How to complete this task ▸
Lines, not repeats, are what count: give the number of lines below that hold "반환합니다", and nothing more.

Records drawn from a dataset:
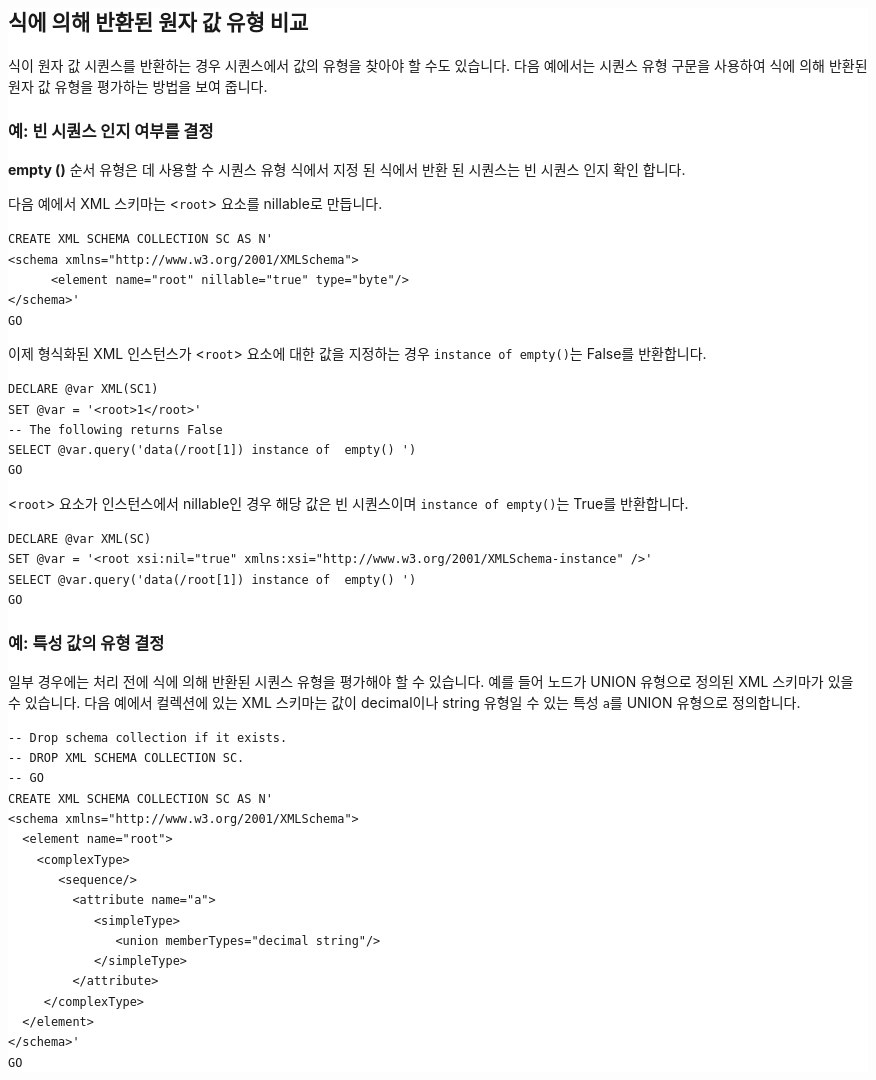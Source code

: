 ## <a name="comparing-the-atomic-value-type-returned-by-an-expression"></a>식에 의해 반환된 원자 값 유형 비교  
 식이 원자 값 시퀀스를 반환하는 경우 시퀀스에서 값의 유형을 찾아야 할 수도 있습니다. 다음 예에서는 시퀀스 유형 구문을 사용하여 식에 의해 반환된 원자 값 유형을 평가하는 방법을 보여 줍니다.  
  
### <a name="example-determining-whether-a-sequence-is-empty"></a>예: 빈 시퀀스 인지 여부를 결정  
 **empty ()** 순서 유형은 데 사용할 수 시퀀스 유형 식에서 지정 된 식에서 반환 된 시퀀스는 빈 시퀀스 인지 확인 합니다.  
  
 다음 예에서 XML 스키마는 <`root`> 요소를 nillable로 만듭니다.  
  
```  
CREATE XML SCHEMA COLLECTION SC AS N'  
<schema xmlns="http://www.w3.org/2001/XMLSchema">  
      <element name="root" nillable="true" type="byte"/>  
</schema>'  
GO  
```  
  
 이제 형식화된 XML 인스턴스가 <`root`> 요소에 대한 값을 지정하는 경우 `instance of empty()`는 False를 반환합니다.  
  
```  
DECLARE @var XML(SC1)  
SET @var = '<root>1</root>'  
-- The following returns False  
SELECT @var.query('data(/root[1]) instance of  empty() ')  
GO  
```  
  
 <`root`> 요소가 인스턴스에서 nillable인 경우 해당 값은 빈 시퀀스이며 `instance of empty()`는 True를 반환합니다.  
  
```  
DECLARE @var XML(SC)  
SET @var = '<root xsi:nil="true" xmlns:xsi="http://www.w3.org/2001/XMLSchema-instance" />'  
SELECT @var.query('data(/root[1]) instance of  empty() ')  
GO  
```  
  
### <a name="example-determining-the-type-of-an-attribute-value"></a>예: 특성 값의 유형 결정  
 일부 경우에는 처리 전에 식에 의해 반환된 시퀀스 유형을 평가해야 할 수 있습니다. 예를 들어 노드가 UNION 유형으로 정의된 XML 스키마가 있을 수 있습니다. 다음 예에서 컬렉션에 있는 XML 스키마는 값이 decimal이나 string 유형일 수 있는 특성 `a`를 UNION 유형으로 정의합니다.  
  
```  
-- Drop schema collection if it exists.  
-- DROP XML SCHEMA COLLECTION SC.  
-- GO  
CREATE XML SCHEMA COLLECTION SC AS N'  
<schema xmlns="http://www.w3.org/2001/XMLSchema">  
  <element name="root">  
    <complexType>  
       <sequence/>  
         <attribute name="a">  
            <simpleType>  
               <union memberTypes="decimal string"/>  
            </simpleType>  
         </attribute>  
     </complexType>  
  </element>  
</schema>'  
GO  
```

Solution for this problem ▸
2